Depuis la réforme fiscale de Zhu Rongji en 1994, qui est parvenu à transférer au gouvernement central la perception de la plupart des impôts, les dirigeants chinois parlent d’une voix plus forte et disposent d’une confiance exagérée. Combinée à une politique de changes stricte, la réforme de Zhu a fait du gouvernement de Pékin le plus riche de la planète. Chen Yun, un collègue et rival conservateur de Deng Xiaoping, l’homme fort du réformisme de l’ère post Mao a lancé un jour cet avertissement aux décideurs politiques chinois : « L’autorité politique du gouvernement central doit être renforcée via l’autorité économique ». Après avoir laissé les gouvernements locaux à eux-mêmes et sacrifié les intérêts du secteur privé et le bien-être de ses citoyens, Pékin peut désormais s’acheter tout ce qu’il souhaite dans le monde, en faisant usage de ses plus de trois milliards de réserves de devise.
Mais il y a une chose que la Chine ne veut pas acheter et qui montre un autre visage de ce titan en croissance : le saumon norvégien. Parmi les auditeurs du discours de Wen à Dalian, se trouvait le prince Haakon de Norvège. Sa visite à Pékin marquait le début d’une série d’efforts visant à apaiser les tensions entre la Chine et ce pays scandinave pacifique. En octobre dernier, la visite officielle de la ministre norvégienne de la pêche et de des affaires maritimes a été annulée suite à l’attribution du Prix Nobel de la paix à Liu Xiaobo. Mais, quelques jours après la présence du prince à Dalian, le ministre de l’énergie et du pétrole, Ola Borten Moe, assistait à Pékin à une Conférence des dirigeants sur la séquestration du carbone et cherchait à y rencontrer ses homologues chinois. S’il y était parvenu, la glaciation des relations sino-norvégiennes, qui durait depuis un an, aurait pris fin. Mais ce fut un échec pour Moe également. Pékin considère toujours la moindre critique en termes de Droits de l’Homme comme interventionniste et insultante à l’égard du deuxième pays le plus puissant du monde. Comment la Norvège a-t-elle donc pu blesser cette grande puissance ?
Voici trois ans, je me suis trompé quant à la confiance émergente que la Chine avait en elle-même. J’étais invité par la BBC radio à commenter en direct la cérémonie d’ouverture des Jeux Olympiques de Pékin. Le studio provisoire était installé à South Gong et Drum Lane, un quartier où se retrouve la jeune classe moyenne pékinoise.
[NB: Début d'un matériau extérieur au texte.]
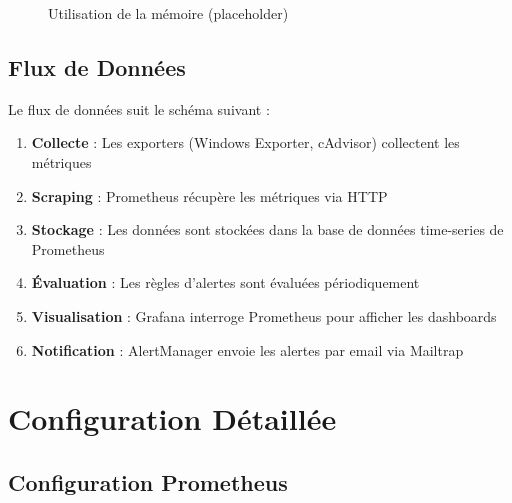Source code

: \documentclass[12pt,a4paper]{report}
\begin{document}
\begin{figure}[H]
\centering
{}
\caption{Utilisation de la mémoire (placeholder)}
\label{fig:memory-usage}
\end{figure}

\section{Flux de Données}

Le flux de données suit le schéma suivant :

\begin{enumerate}
    \item \textbf{Collecte} : Les exporters (Windows Exporter, cAdvisor) collectent les métriques
    \item \textbf{Scraping} : Prometheus récupère les métriques via HTTP
    \item \textbf{Stockage} : Les données sont stockées dans la base de données time-series de Prometheus
    \item \textbf{Évaluation} : Les règles d'alertes sont évaluées périodiquement
    \item \textbf{Visualisation} : Grafana interroge Prometheus pour afficher les dashboards
    \item \textbf{Notification} : AlertManager envoie les alertes par email via Mailtrap
\end{enumerate}

\chapter{Configuration Détaillée}

\section{Configuration Prometheus}
\end{document}
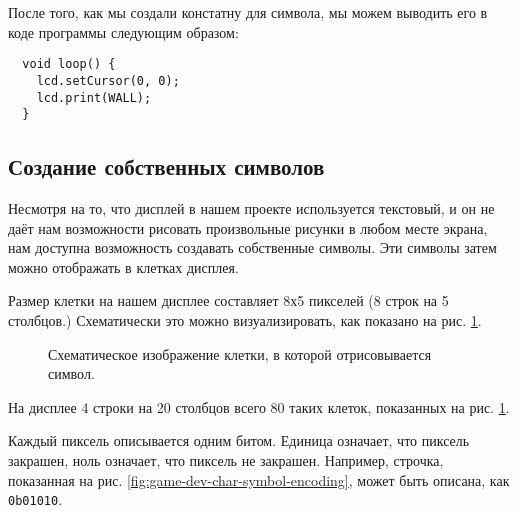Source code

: \documentclass[../sparc.tex]{subfiles}
\begin{document}
После того, как мы создали констатну для символа, мы можем выводить его в коде
программы следующим образом:

\begin{verbatim}
  void loop() {
    lcd.setCursor(0, 0);
    lcd.print(WALL);
  }
\end{verbatim}

\subsection{Создание собственных символов}

Несмотря на то, что дисплей в нашем проекте используется текстовый, и он не даёт
нам возможности рисовать произвольные рисунки в любом месте экрана, нам доступна
возможность создавать собственные символы.  Эти символы затем можно отображать в
клетках дисплея.

Размер клетки на нашем дисплее составляет 8х5 пикселей (8 строк на 5 столбцов.)
Схематически это можно визуализировать, как показано на
рис. \ref{fig:game-dev-char}.

\begin{figure}[ht]
  \centering
  \caption{Схематическое изображение клетки, в которой отрисовывается символ.}
  \label{fig:game-dev-char}
\end{figure}

На дисплее 4 строки на 20 столбцов всего 80 таких клеток, показанных на рис.
\ref{fig:game-dev-char}.

Каждый пиксель описывается одним битом. Единица означает, что пиксель закрашен,
ноль означает, что пиксель не закрашен. Например, строчка, показанная на рис.
\ref{fig:game-dev-char-symbol-encoding}, может быть описана, как
\texttt{0b01010}.

\end{document}

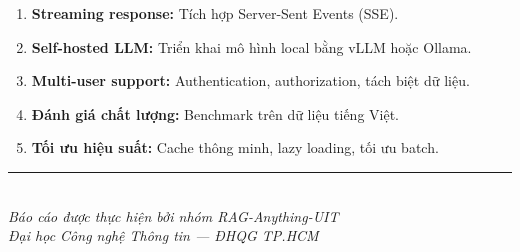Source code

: \documentclass[12pt,a4paper]{article}
\begin{document}
\begin{enumerate}
  \item \textbf{Streaming response:} Tích hợp Server-Sent Events (SSE).
  \item \textbf{Self-hosted LLM:} Triển khai mô hình local bằng vLLM hoặc Ollama.
  \item \textbf{Multi-user support:} Authentication, authorization, tách biệt dữ liệu.
  \item \textbf{Đánh giá chất lượng:} Benchmark trên dữ liệu tiếng Việt.
  \item \textbf{Tối ưu hiệu suất:} Cache thông minh, lazy loading, tối ưu batch.
\end{enumerate}

\vspace{2cm}
\begin{center}
\rule{8cm}{0.4pt}\\[0.5cm]
\textit{Báo cáo được thực hiện bởi nhóm RAG-Anything-UIT}\\
\textit{Đại học Công nghệ Thông tin --- ĐHQG TP.HCM}
\end{center}
\end{document}
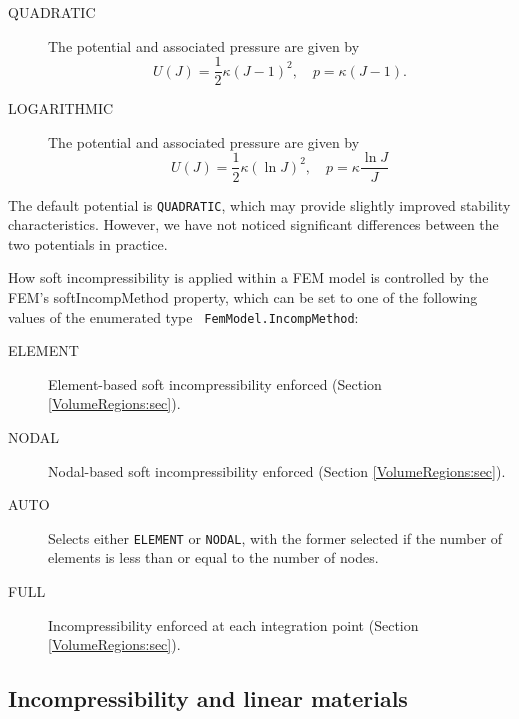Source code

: \begin{description}

\item[QUADRATIC] The potential and associated pressure
are given by
%
\begin{equation}
U(J) = \frac{1}{2}\kappa (J - 1)^2, \quad p = \kappa (J - 1).
\end{equation}
%

\item[LOGARITHMIC]
The potential and associated pressure
are given by
%
\begin{equation}
U(J) = \frac{1}{2}\kappa (\ln J)^2, \quad p = \kappa \frac{\ln J}{J}
\end{equation}
%

\end{description}

The default potential is {\tt QUADRATIC}, which may provide slightly
improved stability characteristics.  However, we have not noticed
significant differences between the two potentials in practice.

How soft incompressibility is applied within a FEM model is controlled
by the FEM's {\sf softIncompMethod} property, which can be set to one
of the following values of the enumerated type {\tt
FemModel.IncompMethod}:

\begin{description}

\item[ELEMENT] Element-based soft incompressibility enforced
(Section \ref{VolumeRegions:sec}).

\item[NODAL] Nodal-based soft incompressibility enforced
(Section \ref{VolumeRegions:sec}).

\item[AUTO] Selects either {\tt ELEMENT} or {\tt NODAL},
with the former selected if the number of elements is less than or
equal to the number of nodes.

\item[FULL] Incompressibility enforced at each integration point
(Section \ref{VolumeRegions:sec}).

\end{description}

\subsection{Incompressibility and linear materials}
\label{IncompLinearMaterials:sec}

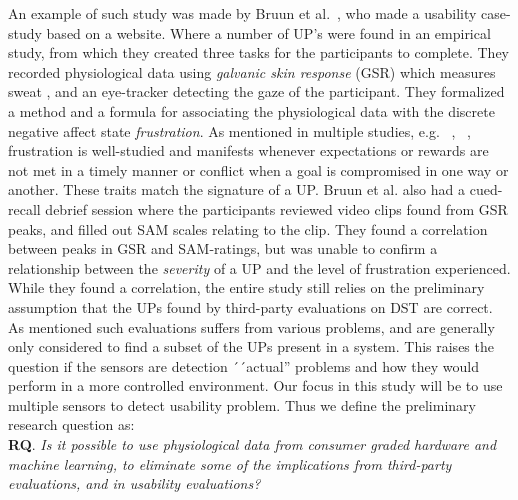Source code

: An example of such study was made by Bruun et al.~\cite{LH-paper}, who made a usability case-study based on a website.
Where a number of UP's were found in an empirical study, from which they created three tasks for the participants to complete.
They recorded physiological data using \textit{galvanic skin response} (GSR) which measures sweat \cite{gsr_calibration}, and an eye-tracker detecting the gaze of the participant.
They formalized a method and a formula for associating the physiological data with the discrete negative affect state \textit{frustration}.
As mentioned in multiple studies, e.g. ~\cite{LH-paper}, ~\cite{frustration_with_computers}, frustration is well-studied
and manifests whenever expectations or rewards are not met in a timely manner or conflict when a goal is compromised in one way or another. These traits match the signature of a UP.
Bruun et al. also had a cued-recall debrief session where the participants reviewed video clips found from GSR peaks, and filled out SAM scales relating to the clip. 
They found a correlation between peaks in GSR and SAM-ratings, but was unable to confirm a relationship between the
\textit{severity} of a UP and the level of frustration experienced.
While they found a correlation, the entire study still relies on the preliminary assumption that the UPs found by third-party evaluations on DST are correct. 
As mentioned such evaluations suffers from various problems, and are generally only considered to find a subset of the UPs present in a system. 
This raises the question if the sensors are detection ´´actual'' problems and how they would perform in a more controlled environment.
Our focus in this study will be to use multiple sensors to detect usability problem. 
Thus we define the preliminary research question as:\\

\textbf{RQ}. \textit{Is it possible to use physiological data from consumer graded hardware and machine learning, to
  eliminate some of the implications from third-party evaluations, and in usability evaluations?}

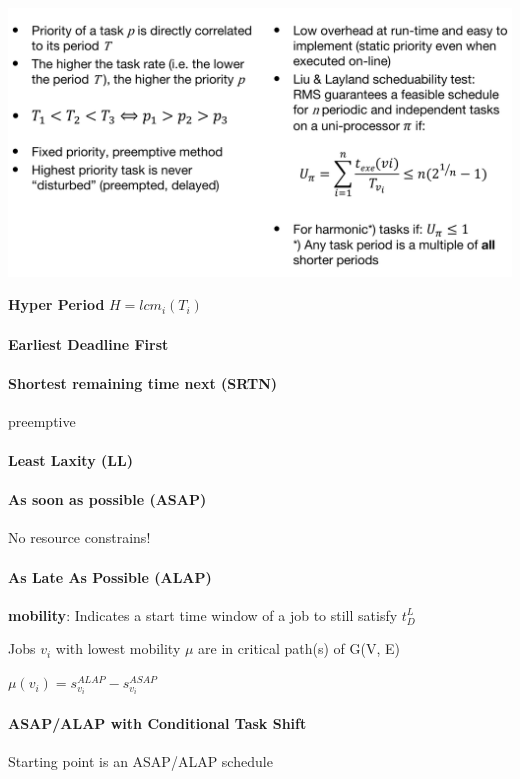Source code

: \documentclass[english]{latex4ei/latex4ei_sheet}
\begin{document}
\begin{center}
  \centering
  \includegraphics[width=\linewidth]{assets/RateMonotonicScheduling.png}
  \label{fig:ratemonotonicscheduling}
\end{center}

\textbf{Hyper Period} $H = lcm_i(T_i)$

\paragraph{Earliest Deadline First}

\paragraph{Shortest remaining time next (SRTN)}
preemptive

\paragraph{Least Laxity (LL)}

\paragraph{As soon as possible (ASAP)}
No resource constrains!

\paragraph{As Late As Possible (ALAP)}
\textbf{mobility}: Indicates a start time window of a job to still satisfy $t_D^L$ 

Jobs $v_i$ with lowest mobility $\mu$ are in critical path(s) of G(V, E)

$\mu(v_i) = s_{v_i}^{ALAP} - s_{v_i}^{ASAP}$

\paragraph{ASAP/ALAP with Conditional Task Shift}
Starting point is an ASAP/ALAP schedule
\end{document}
Pris par l’excitation, je déclarai : « Aujourd’hui, la Chine n’est plus l’homme malade de l’Asie orientale », ce qui renvoyait aux reproches que se sont pour la première fois adressés les Chinois à la fin du XIXè siècle, après l’échec de la résistance aux invasions étrangères. Et de poursuivre : « Et nous ne sommes plus des victimes. Désormais, les Chinois doivent être plus ouverts et confiants de façon à accepter les critiques extérieures comme justifiées et sans les prendre pour des attaques, parce que nos blessures historiques ont cicatrisé. »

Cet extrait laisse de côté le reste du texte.